Well, here I sit. That schedule I detailed so clearly is out the window temporarily as my health has shown to me once again that I have to slow down. I wish I knew what was going on, but I know that if I don’t slow down I am overdue for a fall, a blackout or more. So here I am, doing absolutely nothing and I have to admit it’s frustrating. Here’s what I also know. I have learned to listen to my body and when it says to slow down, I listen. If I don’t and I push too hard then I find myself in situations I don’t want to be in. Scary situations where 911 is being called and I am once again in the ER getting no answers. I have to be patient and wait for the neurologist and hope they have the answers.
Does this mean I’m down and out? Absolutely not. I am still well on my way to OMG, I just have to slow it down a bit. There’s nothing wrong about that.
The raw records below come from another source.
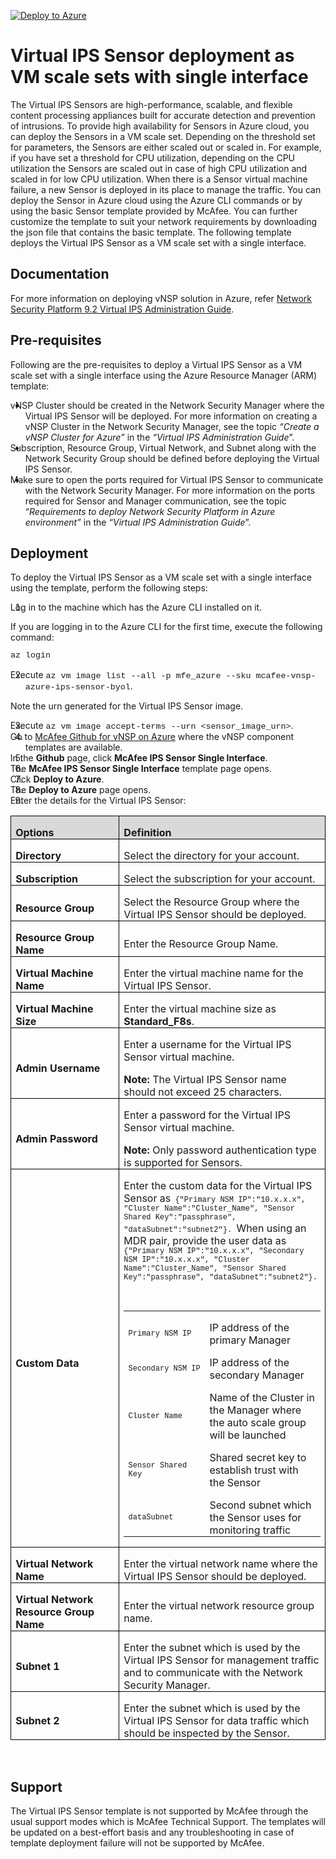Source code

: [![Deploy to Azure](http://azuredeploy.net/deploybutton.png)](https://azuredeploy.net/)

<h1>Virtual IPS Sensor deployment as VM scale sets with single interface</h1>
<p>The Virtual IPS Sensors are high-performance, scalable, and flexible content processing appliances built for accurate detection and prevention of intrusions. To provide high availability for Sensors in Azure cloud, you can deploy the Sensors in a VM scale set. Depending on the threshold set for parameters, the Sensors are either scaled out or scaled in. For example, if you have set a threshold for CPU utilization, depending on the CPU utilization the Sensors are scaled out in case of high CPU utilization and scaled in for low CPU utilization. When there is a Sensor virtual machine failure, a new Sensor is deployed in its place to manage the traffic. You can deploy the Sensor in Azure cloud using the Azure CLI commands or by using the basic Sensor template provided by McAfee. You can further customize the template to suit your network requirements by downloading the json file that contains the basic template. The following template deploys the Virtual IPS Sensor as a VM scale set with a single interface.</p>
<h2>Documentation</h2>
<p>For more information on deploying vNSP solution in Azure, refer <a href="https://kc.mcafee.com/corporate/index?page=content&amp;id=PD27461&amp;actp=null&amp;viewlocale=en_US&amp;showDraft=false&amp;platinum_status=false&amp;locale=en_US">Network Security Platform 9.2 Virtual IPS Administration Guide</a>.</p>
<h2>Pre-requisites</h2>
<p>Following are the pre-requisites to deploy a Virtual IPS Sensor as a VM scale set with a single interface using the Azure Resource Manager (ARM) template:</p>
<ul>
<li style="text-indent: -.25in;">vNSP Cluster should be created in the Network Security Manager where the Virtual IPS Sensor will be deployed. For more information on creating a vNSP Cluster in the Network Security Manager, see the topic <em>&ldquo;Create a vNSP Cluster for Azure&rdquo;</em> in the <em>&ldquo;Virtual IPS Administration Guide</em>&rdquo;.</li>
<li style="text-indent: -.25in;">Subscription, Resource Group, Virtual Network, and Subnet along with the Network Security Group should be defined before deploying the Virtual IPS Sensor.</li>
<li style="text-indent: -.25in;">Make sure to open the ports required for Virtual IPS Sensor to communicate with the Network Security Manager. For more information on the ports required for Sensor and Manager communication, see the topic &ldquo;<em>Requirements to deploy Network Security Platform in Azure environment&rdquo;</em> in the <em>&ldquo;Virtual IPS Administration Guide</em>&rdquo;.</li>
</ul>
<h2>Deployment</h2>
<p>To deploy the Virtual IPS Sensor as a VM scale set with a single interface using the template, perform the following steps:</p>
<ol>
<li style="text-indent: -.25in;">Log in to the machine which has the Azure CLI installed on it.</li>
</ol>
<p>If you are logging in to the Azure CLI for the first time, execute the following command:</p>
<p><span style="font-size: 10.0pt; line-height: 107%; font-family: 'Courier New';">az login</span></p>
<ol start="2">
<li style="text-indent: -.25in;">Execute <span style="font-size: 10.0pt; line-height: 107%; font-family: 'Courier New';">az vm image list --all -p mfe_azure --sku mcafee-vnsp-azure-ips-sensor-byol</span>.</li>
</ol>
<p>Note the urn generated for the Virtual IPS Sensor image.</p>
<ol start="3">
<li style="text-indent: -.25in;">Execute <span style="font-size: 10.0pt; line-height: 107%; font-family: 'Courier New';">az vm image accept-terms --urn &lt;sensor_image_urn&gt;</span>.</li>
<li style="text-indent: -.25in;">Go to <a href="https://github.com/mcafee/NSP/tree/master/Azure%20Templates">McAfee Github for vNSP on Azure</a> where the vNSP component templates are available.</li>
<li style="text-indent: -.25in;">In the <strong>Github</strong> page, click <strong>McAfee IPS Sensor Single Interface</strong>.</li>
<li style="text-indent: -.25in;">The <strong>McAfee IPS Sensor Single Interface</strong> template page opens.</li>
<li style="text-indent: -.25in;">Click <strong>Deploy to Azure</strong>.</li>
<li style="text-indent: -.25in;">The <strong>Deploy to Azure</strong> page opens.</li>
<li style="text-indent: -.25in;">Enter the details for the Virtual IPS Sensor:</li>
</ol>
<table style="border-collapse: collapse; border: none;">
<tbody>
<tr>
<td style="width: 152.75pt; border: solid windowtext 1.0pt; background: #D9D9D9; padding: 0in 5.4pt 0in 5.4pt;" width="204">
<p style="margin-bottom: .0001pt; line-height: normal;"><strong>Options</strong></p>
</td>
<td style="width: 314.75pt; border: solid windowtext 1.0pt; border-left: none; background: #D9D9D9; padding: 0in 5.4pt 0in 5.4pt;" width="420">
<p style="margin-bottom: .0001pt; line-height: normal;"><strong>Definition</strong></p>
</td>
</tr>
<tr>
<td style="width: 152.75pt; border: solid windowtext 1.0pt; border-top: none; padding: 0in 5.4pt 0in 5.4pt;" width="204">
<p style="margin-bottom: .0001pt; line-height: normal;"><strong>Directory</strong></p>
</td>
<td style="width: 314.75pt; border-top: none; border-left: none; border-bottom: solid windowtext 1.0pt; border-right: solid windowtext 1.0pt; padding: 0in 5.4pt 0in 5.4pt;" width="420">
<p style="margin-bottom: .0001pt; line-height: normal;">Select the directory for your account.</p>
</td>
</tr>
<tr>
<td style="width: 152.75pt; border: solid windowtext 1.0pt; border-top: none; padding: 0in 5.4pt 0in 5.4pt;" width="204">
<p style="margin-bottom: .0001pt; line-height: normal;"><strong>Subscription</strong></p>
</td>
<td style="width: 314.75pt; border-top: none; border-left: none; border-bottom: solid windowtext 1.0pt; border-right: solid windowtext 1.0pt; padding: 0in 5.4pt 0in 5.4pt;" width="420">
<p style="margin-bottom: .0001pt; line-height: normal;">Select the subscription for your account.</p>
</td>
</tr>
<tr>
<td style="width: 152.75pt; border: solid windowtext 1.0pt; border-top: none; padding: 0in 5.4pt 0in 5.4pt;" width="204">
<p style="margin-bottom: .0001pt; line-height: normal;"><strong>Resource Group</strong></p>
</td>
<td style="width: 314.75pt; border-top: none; border-left: none; border-bottom: solid windowtext 1.0pt; border-right: solid windowtext 1.0pt; padding: 0in 5.4pt 0in 5.4pt;" width="420">
<p style="margin-bottom: .0001pt; line-height: normal;">Select the Resource Group where the Virtual IPS Sensor should be deployed.</p>
</td>
</tr>
<tr>
<td style="width: 152.75pt; border: solid windowtext 1.0pt; border-top: none; padding: 0in 5.4pt 0in 5.4pt;" width="204">
<p style="margin-bottom: .0001pt; line-height: normal;"><strong>Resource Group Name</strong></p>
</td>
<td style="width: 314.75pt; border-top: none; border-left: none; border-bottom: solid windowtext 1.0pt; border-right: solid windowtext 1.0pt; padding: 0in 5.4pt 0in 5.4pt;" width="420">
<p style="margin-bottom: .0001pt; line-height: normal;">Enter the Resource Group Name.</p>
</td>
</tr>
<tr>
<td style="width: 152.75pt; border: solid windowtext 1.0pt; border-top: none; padding: 0in 5.4pt 0in 5.4pt;" width="204">
<p style="margin-bottom: .0001pt; line-height: normal;"><strong>Virtual Machine Name</strong></p>
</td>
<td style="width: 314.75pt; border-top: none; border-left: none; border-bottom: solid windowtext 1.0pt; border-right: solid windowtext 1.0pt; padding: 0in 5.4pt 0in 5.4pt;" width="420">
<p style="margin-bottom: .0001pt; line-height: normal;">Enter the virtual machine name for the Virtual IPS Sensor.</p>
</td>
</tr>
<tr>
<td style="width: 152.75pt; border: solid windowtext 1.0pt; border-top: none; padding: 0in 5.4pt 0in 5.4pt;" width="204">
<p style="margin-bottom: .0001pt; line-height: normal;"><strong>Virtual Machine Size</strong></p>
</td>
<td style="width: 314.75pt; border-top: none; border-left: none; border-bottom: solid windowtext 1.0pt; border-right: solid windowtext 1.0pt; padding: 0in 5.4pt 0in 5.4pt;" width="420">
<p style="margin-bottom: .0001pt; line-height: normal;">Enter the virtual machine size as <strong>Standard_F8s</strong>.</p>
</td>
</tr>
<tr>
<td style="width: 152.75pt; border: solid windowtext 1.0pt; border-top: none; padding: 0in 5.4pt 0in 5.4pt;" width="204">
<p style="margin-bottom: .0001pt; line-height: normal;"><strong>Admin Username</strong></p>
</td>
<td style="width: 314.75pt; border-top: none; border-left: none; border-bottom: solid windowtext 1.0pt; border-right: solid windowtext 1.0pt; padding: 0in 5.4pt 0in 5.4pt;" width="420">
<p style="margin-bottom: .0001pt; line-height: normal;">Enter a username for the Virtual IPS Sensor virtual machine.</p>
<p style="margin-bottom: .0001pt; line-height: normal;"><strong>Note:</strong> The Virtual IPS Sensor name should not exceed 25 characters.</p>
</td>
</tr>
<tr>
<td style="width: 152.75pt; border: solid windowtext 1.0pt; border-top: none; padding: 0in 5.4pt 0in 5.4pt;" width="204">
<p style="margin-bottom: .0001pt; line-height: normal;"><strong>Admin Password</strong></p>
</td>
<td style="width: 314.75pt; border-top: none; border-left: none; border-bottom: solid windowtext 1.0pt; border-right: solid windowtext 1.0pt; padding: 0in 5.4pt 0in 5.4pt;" width="420">
<p style="margin-bottom: .0001pt; line-height: normal;">Enter a password for the Virtual IPS Sensor virtual machine.</p>
<p style="margin-bottom: .0001pt; line-height: normal;"><strong>Note:</strong> Only password authentication type is supported for Sensors.</p>
</td>
</tr>
<tr>
<td style="width: 152.75pt; border: solid windowtext 1.0pt; border-top: none; padding: 0in 5.4pt 0in 5.4pt;" width="204">
<p style="margin-bottom: .0001pt; line-height: normal;"><strong>Custom Data</strong></p>
</td>
<td style="width: 314.75pt; border-top: none; border-left: none; border-bottom: solid windowtext 1.0pt; border-right: solid windowtext 1.0pt; padding: 0in 5.4pt 0in 5.4pt;" width="420">
<p style="margin-bottom: .0001pt; line-height: normal;">Enter the custom data for the Virtual IPS Sensor as<span style="font-size: 9.0pt; font-family: 'Courier New';"> {"Primary NSM IP":"10.x.x.x", "Cluster Name":"Cluster_Name", "Sensor Shared Key":"passphrase", "dataSubnet":"subnet2"}. </span>When using an MDR pair, provide the user data as <span style="font-size: 9.0pt; font-family: 'Courier New';">{"Primary NSM IP":"10.x.x.x", "Secondary NSM IP":"10.x.x.x", "Cluster Name":"Cluster_Name", "Sensor Shared Key":"passphrase", "dataSubnet":"subnet2"}.</span></p>
<p style="margin-bottom: .0001pt; line-height: normal;"><span style="font-size: 9.0pt; font-family: 'Courier New';">&nbsp;</span></p>
<table style="border-collapse: collapse; border: none;">
<tbody>
<tr>
<td style="width: 116.0pt; padding: 0in 5.4pt 0in 5.4pt;" width="155">
<p style="margin-bottom: .0001pt; line-height: normal;"><span style="font-size: 9.0pt; font-family: 'Courier New';">Primary NSM IP</span></p>
</td>
<td style="width: 187.45pt; padding: 0in 5.4pt 0in 5.4pt;" width="250">
<p style="margin-bottom: .0001pt; line-height: normal;">IP address of the primary Manager</p>
</td>
</tr>
<tr>
<td style="width: 116.0pt; padding: 0in 5.4pt 0in 5.4pt;" width="155">
<p style="margin-bottom: .0001pt; line-height: normal;"><span style="font-size: 9.0pt; font-family: 'Courier New';">Secondary NSM IP</span></p>
</td>
<td style="width: 187.45pt; padding: 0in 5.4pt 0in 5.4pt;" width="250">
<p style="margin-bottom: .0001pt; line-height: normal;">IP address of the secondary Manager</p>
</td>
</tr>
<tr>
<td style="width: 116.0pt; padding: 0in 5.4pt 0in 5.4pt;" width="155">
<p style="margin-bottom: .0001pt; line-height: normal;"><span style="font-size: 9.0pt; font-family: 'Courier New';">Cluster Name</span></p>
</td>
<td style="width: 187.45pt; padding: 0in 5.4pt 0in 5.4pt;" width="250">
<p style="margin-bottom: .0001pt; line-height: normal;">Name of the Cluster in the Manager where the auto scale group will be launched</p>
</td>
</tr>
<tr>
<td style="width: 116.0pt; padding: 0in 5.4pt 0in 5.4pt;" width="155">
<p style="margin-bottom: .0001pt; line-height: normal;"><span style="font-size: 9.0pt; font-family: 'Courier New';">Sensor Shared Key</span></p>
</td>
<td style="width: 187.45pt; padding: 0in 5.4pt 0in 5.4pt;" width="250">
<p style="margin-bottom: .0001pt; line-height: normal;">Shared secret key to establish trust with the Sensor</p>
</td>
</tr>
<tr>
<td style="width: 116.0pt; padding: 0in 5.4pt 0in 5.4pt;" width="155">
<p style="margin-bottom: .0001pt; line-height: normal;"><span style="font-size: 9.0pt; font-family: 'Courier New';">dataSubnet</span></p>
</td>
<td style="width: 187.45pt; padding: 0in 5.4pt 0in 5.4pt;" width="250">
<p style="margin-bottom: .0001pt; line-height: normal;">Second subnet which the Sensor uses for monitoring traffic</p>
</td>
</tr>
</tbody>
</table>
</td>
</tr>
<tr>
<td style="width: 152.75pt; border: solid windowtext 1.0pt; border-top: none; padding: 0in 5.4pt 0in 5.4pt;" width="204">
<p style="margin-bottom: .0001pt; line-height: normal;"><strong>Virtual Network Name</strong></p>
</td>
<td style="width: 314.75pt; border-top: none; border-left: none; border-bottom: solid windowtext 1.0pt; border-right: solid windowtext 1.0pt; padding: 0in 5.4pt 0in 5.4pt;" width="420">
<p style="margin-bottom: .0001pt; line-height: normal;">Enter the virtual network name where the Virtual IPS Sensor should be deployed.</p>
</td>
</tr>
<tr>
<td style="width: 152.75pt; border: solid windowtext 1.0pt; border-top: none; padding: 0in 5.4pt 0in 5.4pt;" width="204">
<p style="margin-bottom: .0001pt; line-height: normal;"><strong>Virtual Network Resource Group Name</strong></p>
</td>
<td style="width: 314.75pt; border-top: none; border-left: none; border-bottom: solid windowtext 1.0pt; border-right: solid windowtext 1.0pt; padding: 0in 5.4pt 0in 5.4pt;" width="420">
<p style="margin-bottom: .0001pt; line-height: normal;">Enter the virtual network resource group name.</p>
</td>
</tr>
<tr>
<td style="width: 152.75pt; border: solid windowtext 1.0pt; border-top: none; padding: 0in 5.4pt 0in 5.4pt;" width="204">
<p style="margin-bottom: .0001pt; line-height: normal;"><strong>Subnet 1</strong></p>
</td>
<td style="width: 314.75pt; border-top: none; border-left: none; border-bottom: solid windowtext 1.0pt; border-right: solid windowtext 1.0pt; padding: 0in 5.4pt 0in 5.4pt;" width="420">
<p style="margin-bottom: .0001pt; line-height: normal;">Enter the subnet which is used by the Virtual IPS Sensor for management traffic and to communicate with the Network Security Manager.</p>
</td>
</tr>
<tr>
<td style="width: 152.75pt; border: solid windowtext 1.0pt; border-top: none; padding: 0in 5.4pt 0in 5.4pt;" width="204">
<p style="margin-bottom: .0001pt; line-height: normal;"><strong>Subnet 2</strong></p>
</td>
<td style="width: 314.75pt; border-top: none; border-left: none; border-bottom: solid windowtext 1.0pt; border-right: solid windowtext 1.0pt; padding: 0in 5.4pt 0in 5.4pt;" width="420">
<p style="margin-bottom: .0001pt; line-height: normal;">Enter the subnet which is used by the Virtual IPS Sensor for data traffic which should be inspected by the Sensor.</p>
</td>
</tr>
</tbody>
</table>
<p>&nbsp;</p>
<h2>Support</h2>
<p>The Virtual IPS Sensor template is not supported by McAfee through the usual support modes which is McAfee Technical Support. The templates will be updated on a best-effort basis and any troubleshooting in case of template deployment failure will not be supported by McAfee.</p>
<p>&nbsp;</p>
There is plenty I can do from right here in this bed to enhance and appreciate my life. This is a lesson I am learning too. That even doing nothing can be something. I plan on lots of reading and finishing some of my advocacy classes today. Maybe find a few psychology class to look into. Anything to keep my brain active as when I’m in this state and confusion starts to set in and I try my hardest to fend it off.
I’m still motivated and excited where this all is headed, but I must admit there is a hint of worry. I don’t know what all this means or if any of my symptoms mean something more serious and that is a bit frightening. I guess I can just hope for the best. There will be another longer post today, I’m just not sure when.